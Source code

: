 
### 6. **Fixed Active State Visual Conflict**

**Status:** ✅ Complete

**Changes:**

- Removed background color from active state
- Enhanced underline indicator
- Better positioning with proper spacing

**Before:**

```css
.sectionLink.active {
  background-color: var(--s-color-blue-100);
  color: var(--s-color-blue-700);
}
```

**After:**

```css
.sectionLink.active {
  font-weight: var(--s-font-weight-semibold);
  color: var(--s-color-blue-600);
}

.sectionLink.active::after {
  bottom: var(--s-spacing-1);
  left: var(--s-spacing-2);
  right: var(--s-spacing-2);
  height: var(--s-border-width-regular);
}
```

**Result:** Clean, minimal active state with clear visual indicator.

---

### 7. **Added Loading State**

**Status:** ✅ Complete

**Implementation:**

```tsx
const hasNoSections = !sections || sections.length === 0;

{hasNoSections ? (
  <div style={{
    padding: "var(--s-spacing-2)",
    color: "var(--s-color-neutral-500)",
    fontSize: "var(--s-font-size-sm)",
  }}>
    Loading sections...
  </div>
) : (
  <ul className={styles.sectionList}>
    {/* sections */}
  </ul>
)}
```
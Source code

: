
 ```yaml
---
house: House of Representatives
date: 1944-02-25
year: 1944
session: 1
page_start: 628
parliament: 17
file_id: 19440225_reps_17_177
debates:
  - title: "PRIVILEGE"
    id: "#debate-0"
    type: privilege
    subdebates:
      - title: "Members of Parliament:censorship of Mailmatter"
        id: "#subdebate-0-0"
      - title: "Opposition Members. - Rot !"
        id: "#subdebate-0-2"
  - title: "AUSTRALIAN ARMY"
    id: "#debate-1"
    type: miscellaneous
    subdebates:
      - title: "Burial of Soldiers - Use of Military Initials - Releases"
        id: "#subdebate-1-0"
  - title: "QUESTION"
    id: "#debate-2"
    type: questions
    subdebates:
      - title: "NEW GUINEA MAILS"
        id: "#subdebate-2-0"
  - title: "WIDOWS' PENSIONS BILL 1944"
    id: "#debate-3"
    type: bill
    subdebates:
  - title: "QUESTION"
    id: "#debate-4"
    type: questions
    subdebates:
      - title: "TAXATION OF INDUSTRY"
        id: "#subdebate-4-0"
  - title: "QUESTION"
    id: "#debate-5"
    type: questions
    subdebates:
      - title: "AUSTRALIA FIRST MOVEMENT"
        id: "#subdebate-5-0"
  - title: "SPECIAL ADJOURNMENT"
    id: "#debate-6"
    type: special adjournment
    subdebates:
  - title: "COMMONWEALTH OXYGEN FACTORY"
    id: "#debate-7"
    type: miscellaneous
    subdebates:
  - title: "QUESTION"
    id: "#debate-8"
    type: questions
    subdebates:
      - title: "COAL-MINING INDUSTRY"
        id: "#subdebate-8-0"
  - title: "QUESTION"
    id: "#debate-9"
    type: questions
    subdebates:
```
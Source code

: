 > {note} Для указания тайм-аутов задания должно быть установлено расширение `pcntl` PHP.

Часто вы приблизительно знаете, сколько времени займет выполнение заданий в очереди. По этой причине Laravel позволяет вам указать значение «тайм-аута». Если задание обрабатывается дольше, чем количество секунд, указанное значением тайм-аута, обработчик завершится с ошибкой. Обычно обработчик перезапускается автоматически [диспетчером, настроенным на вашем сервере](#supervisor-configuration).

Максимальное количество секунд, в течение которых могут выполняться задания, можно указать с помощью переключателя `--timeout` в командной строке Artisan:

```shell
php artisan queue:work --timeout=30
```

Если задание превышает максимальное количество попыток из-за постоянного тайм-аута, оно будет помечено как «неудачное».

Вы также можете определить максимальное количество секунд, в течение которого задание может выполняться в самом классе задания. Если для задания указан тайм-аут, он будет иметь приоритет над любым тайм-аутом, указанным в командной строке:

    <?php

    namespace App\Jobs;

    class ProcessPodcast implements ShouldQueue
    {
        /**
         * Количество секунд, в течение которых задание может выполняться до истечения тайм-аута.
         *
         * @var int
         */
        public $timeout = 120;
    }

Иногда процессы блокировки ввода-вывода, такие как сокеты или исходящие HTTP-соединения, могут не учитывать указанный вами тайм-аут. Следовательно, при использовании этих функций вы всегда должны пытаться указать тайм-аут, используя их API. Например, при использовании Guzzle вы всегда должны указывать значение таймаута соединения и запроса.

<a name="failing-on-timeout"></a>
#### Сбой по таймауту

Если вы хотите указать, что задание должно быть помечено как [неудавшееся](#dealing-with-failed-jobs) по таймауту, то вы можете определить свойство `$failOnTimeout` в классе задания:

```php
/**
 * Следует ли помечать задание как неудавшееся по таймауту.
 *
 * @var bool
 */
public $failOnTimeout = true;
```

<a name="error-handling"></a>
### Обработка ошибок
==========
| Problem description |
Which lines of the listing contain the word "быть"? Copy each of them.

| Solution below |
: > {note} Для указания тайм-аутов задания должно быть установлено расширение `pcntl` PHP.
Если вы хотите указать, что задание должно быть помечено как [неудавшееся](#dealing-with-failed-jobs) по таймауту, то вы можете определить свойство `$failOnTimeout` в классе задания:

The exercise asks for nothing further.